● **Work task**
Each line of the data below that holds the word "ПОЗИЦИОНИРОВАНИЕ" is to be reported in full.

=== Begin Enclosure ===

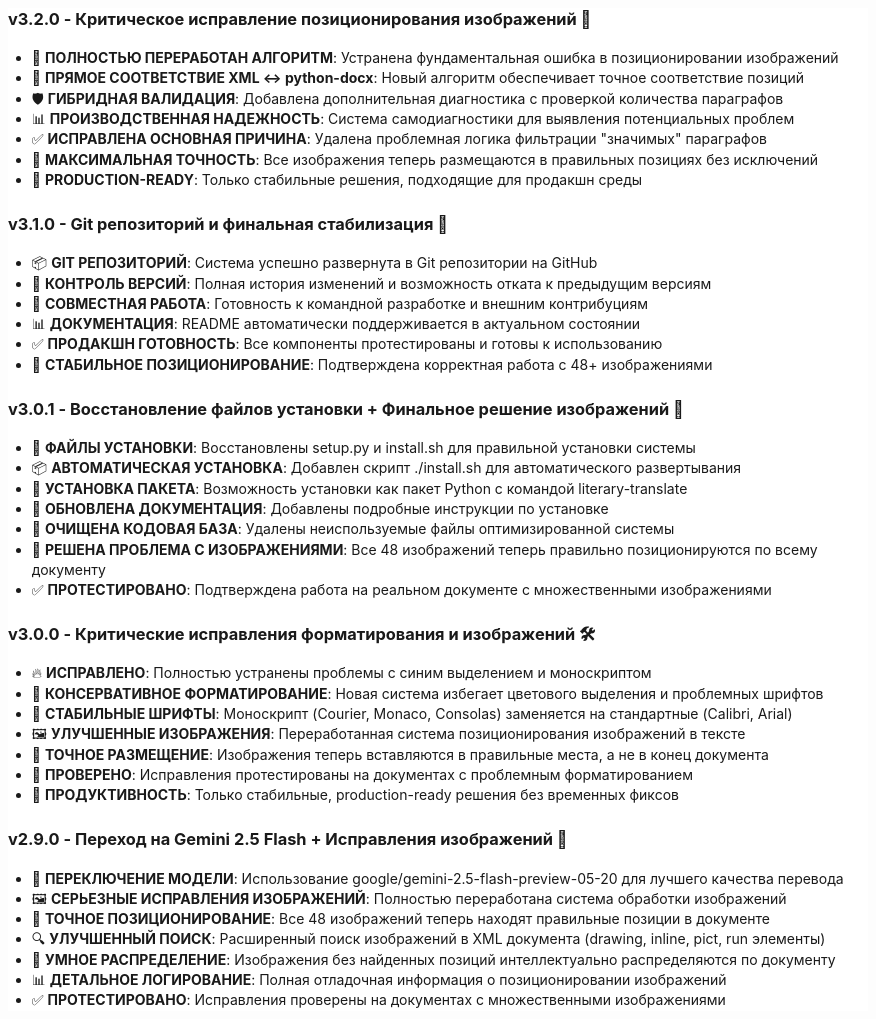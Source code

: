 ### v3.2.0 - Критическое исправление позиционирования изображений 🎯
- 🔧 **ПОЛНОСТЬЮ ПЕРЕРАБОТАН АЛГОРИТМ**: Устранена фундаментальная ошибка в позиционировании изображений
- 🎯 **ПРЯМОЕ СООТВЕТСТВИЕ XML ↔ python-docx**: Новый алгоритм обеспечивает точное соответствие позиций
- 🛡️ **ГИБРИДНАЯ ВАЛИДАЦИЯ**: Добавлена дополнительная диагностика с проверкой количества параграфов
- 📊 **ПРОИЗВОДСТВЕННАЯ НАДЕЖНОСТЬ**: Система самодиагностики для выявления потенциальных проблем
- ✅ **ИСПРАВЛЕНА ОСНОВНАЯ ПРИЧИНА**: Удалена проблемная логика фильтрации "значимых" параграфов
- 🚀 **МАКСИМАЛЬНАЯ ТОЧНОСТЬ**: Все изображения теперь размещаются в правильных позициях без исключений
- 💯 **PRODUCTION-READY**: Только стабильные решения, подходящие для продакшн среды

### v3.1.0 - Git репозиторий и финальная стабилизация 🚀
- 📦 **GIT РЕПОЗИТОРИЙ**: Система успешно развернута в Git репозитории на GitHub
- 🔄 **КОНТРОЛЬ ВЕРСИЙ**: Полная история изменений и возможность отката к предыдущим версиям
- 🤝 **СОВМЕСТНАЯ РАБОТА**: Готовность к командной разработке и внешним контрибуциям
- 📊 **ДОКУМЕНТАЦИЯ**: README автоматически поддерживается в актуальном состоянии
- ✅ **ПРОДАКШН ГОТОВНОСТЬ**: Все компоненты протестированы и готовы к использованию
- 🎯 **СТАБИЛЬНОЕ ПОЗИЦИОНИРОВАНИЕ**: Подтверждена корректная работа с 48+ изображениями

### v3.0.1 - Восстановление файлов установки + Финальное решение изображений 🎯
- 🚀 **ФАЙЛЫ УСТАНОВКИ**: Восстановлены setup.py и install.sh для правильной установки системы
- 📦 **АВТОМАТИЧЕСКАЯ УСТАНОВКА**: Добавлен скрипт ./install.sh для автоматического развертывания
- 🔧 **УСТАНОВКА ПАКЕТА**: Возможность установки как пакет Python с командой literary-translate
- 📝 **ОБНОВЛЕНА ДОКУМЕНТАЦИЯ**: Добавлены подробные инструкции по установке
- 🧹 **ОЧИЩЕНА КОДОВАЯ БАЗА**: Удалены неиспользуемые файлы оптимизированной системы
- 🎯 **РЕШЕНА ПРОБЛЕМА С ИЗОБРАЖЕНИЯМИ**: Все 48 изображений теперь правильно позиционируются по всему документу
- ✅ **ПРОТЕСТИРОВАНО**: Подтверждена работа на реальном документе с множественными изображениями

### v3.0.0 - Критические исправления форматирования и изображений 🛠️
- 🔥 **ИСПРАВЛЕНО**: Полностью устранены проблемы с синим выделением и моноскриптом
- 🎨 **КОНСЕРВАТИВНОЕ ФОРМАТИРОВАНИЕ**: Новая система избегает цветового выделения и проблемных шрифтов
- 📝 **СТАБИЛЬНЫЕ ШРИФТЫ**: Моноскрипт (Courier, Monaco, Consolas) заменяется на стандартные (Calibri, Arial)
- 🖼️ **УЛУЧШЕННЫЕ ИЗОБРАЖЕНИЯ**: Переработанная система позиционирования изображений в тексте
- 🎯 **ТОЧНОЕ РАЗМЕЩЕНИЕ**: Изображения теперь вставляются в правильные места, а не в конец документа
- 💯 **ПРОВЕРЕНО**: Исправления протестированы на документах с проблемным форматированием
- 🚀 **ПРОДУКТИВНОСТЬ**: Только стабильные, production-ready решения без временных фиксов

### v2.9.0 - Переход на Gemini 2.5 Flash + Исправления изображений 🚀
- 🤖 **ПЕРЕКЛЮЧЕНИЕ МОДЕЛИ**: Использование google/gemini-2.5-flash-preview-05-20 для лучшего качества перевода
- 🖼️ **СЕРЬЕЗНЫЕ ИСПРАВЛЕНИЯ ИЗОБРАЖЕНИЙ**: Полностью переработана система обработки изображений
- 🎯 **ТОЧНОЕ ПОЗИЦИОНИРОВАНИЕ**: Все 48 изображений теперь находят правильные позиции в документе
- 🔍 **УЛУЧШЕННЫЙ ПОИСК**: Расширенный поиск изображений в XML документа (drawing, inline, pict, run элементы)
- 🧠 **УМНОЕ РАСПРЕДЕЛЕНИЕ**: Изображения без найденных позиций интеллектуально распределяются по документу
- 📊 **ДЕТАЛЬНОЕ ЛОГИРОВАНИЕ**: Полная отладочная информация о позиционировании изображений
- ✅ **ПРОТЕСТИРОВАНО**: Исправления проверены на документах с множественными изображениями
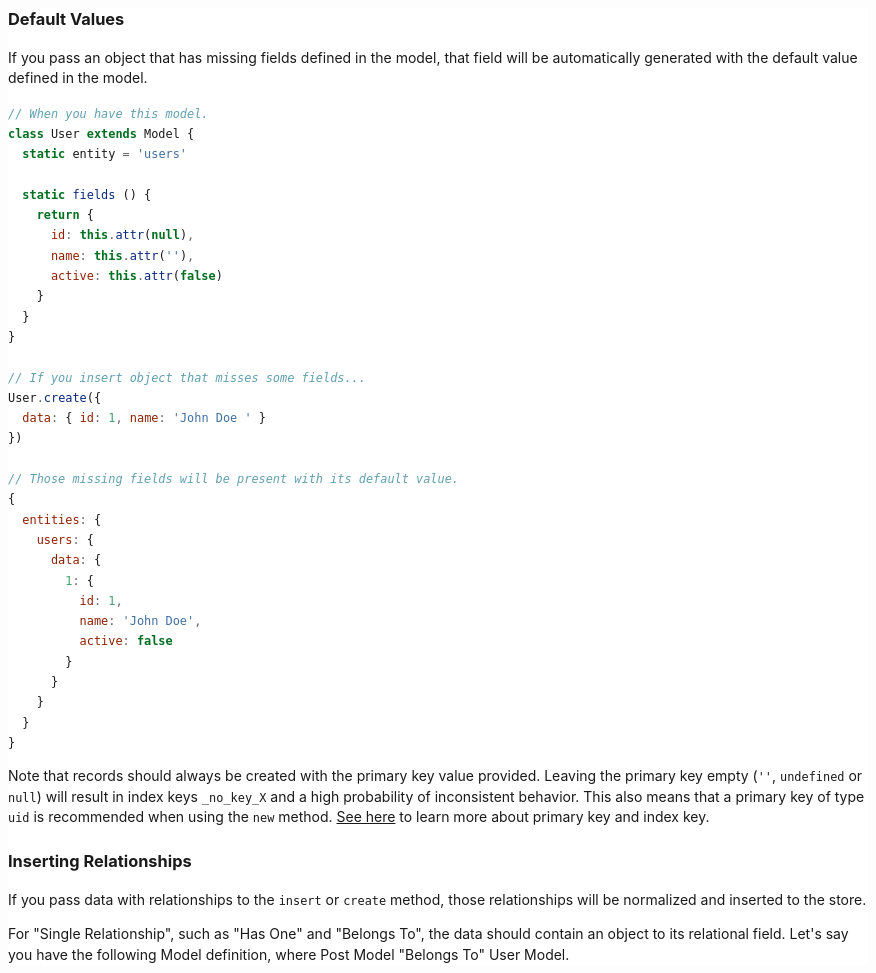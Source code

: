 ### Default Values

If you pass an object that has missing fields defined in the model, that field will be automatically generated with the default value defined in the model.

```js
// When you have this model.
class User extends Model {
  static entity = 'users'

  static fields () {
    return {
      id: this.attr(null),
      name: this.attr(''),
      active: this.attr(false)
    }
  }
}

// If you insert object that misses some fields...
User.create({
  data: { id: 1, name: 'John Doe ' }
})

// Those missing fields will be present with its default value.
{
  entities: {
    users: {
      data: {
        1: {
          id: 1,
          name: 'John Doe',
          active: false
        }
      }
    }
  }
}
```

Note that records should always be created with the primary key value provided. Leaving the primary key empty (`''`, `undefined` or `null`) will result in index keys `_no_key_X` and a high probability of inconsistent behavior. This also means that a primary key of type `uid` is recommended when using the `new` method. [See here](../model/defining-models.md#primary-key-and-index-key) to learn more about primary key and index key.

### Inserting Relationships

If you pass data with relationships to the `insert` or `create` method, those relationships will be normalized and inserted to the store.

For "Single Relationship", such as "Has One" and "Belongs To", the data should contain an object to its relational field. Let's say you have the following Model definition, where Post Model "Belongs To" User Model.
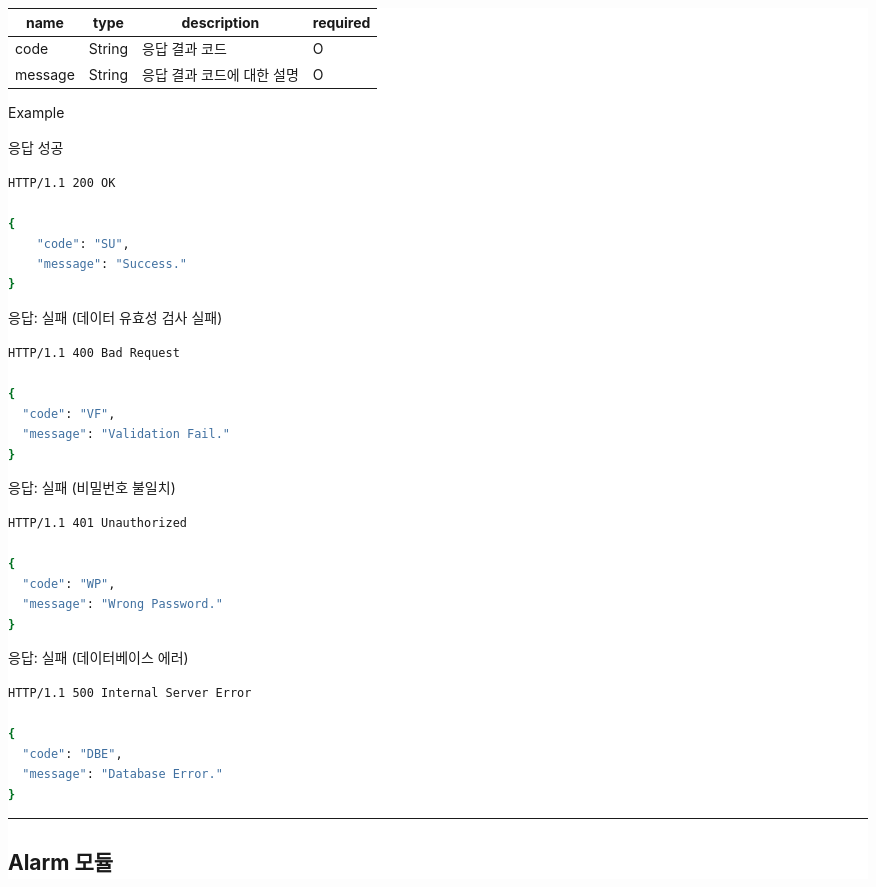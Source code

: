 | name | type | description | required |
| --- | --- | --- | --- |
| code | String | 응답 결과 코드 | O |
| message | String | 응답 결과 코드에 대한 설명 | O |

Example

응답 성공

```bash
HTTP/1.1 200 OK

{
	"code": "SU",
	"message": "Success."
}
```

응답: 실패 (데이터 유효성 검사 실패)

```bash
HTTP/1.1 400 Bad Request

{
  "code": "VF",
  "message": "Validation Fail."
}
```

응답: 실패 (비밀번호 불일치)

```bash
HTTP/1.1 401 Unauthorized

{
  "code": "WP",
  "message": "Wrong Password."
}
```

응답: 실패 (데이터베이스 에러)

```bash
HTTP/1.1 500 Internal Server Error

{
  "code": "DBE",
  "message": "Database Error."
}
```

---

## Alarm 모듈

=== End Enclosure ===

● **Written reply**
- 🎯 **СТАБИЛЬНОЕ ПОЗИЦИОНИРОВАНИЕ**: Подтверждена корректная работа с 48+ изображениями
- 🎯 **ТОЧНОЕ ПОЗИЦИОНИРОВАНИЕ**: Все 48 изображений теперь находят правильные позиции в документе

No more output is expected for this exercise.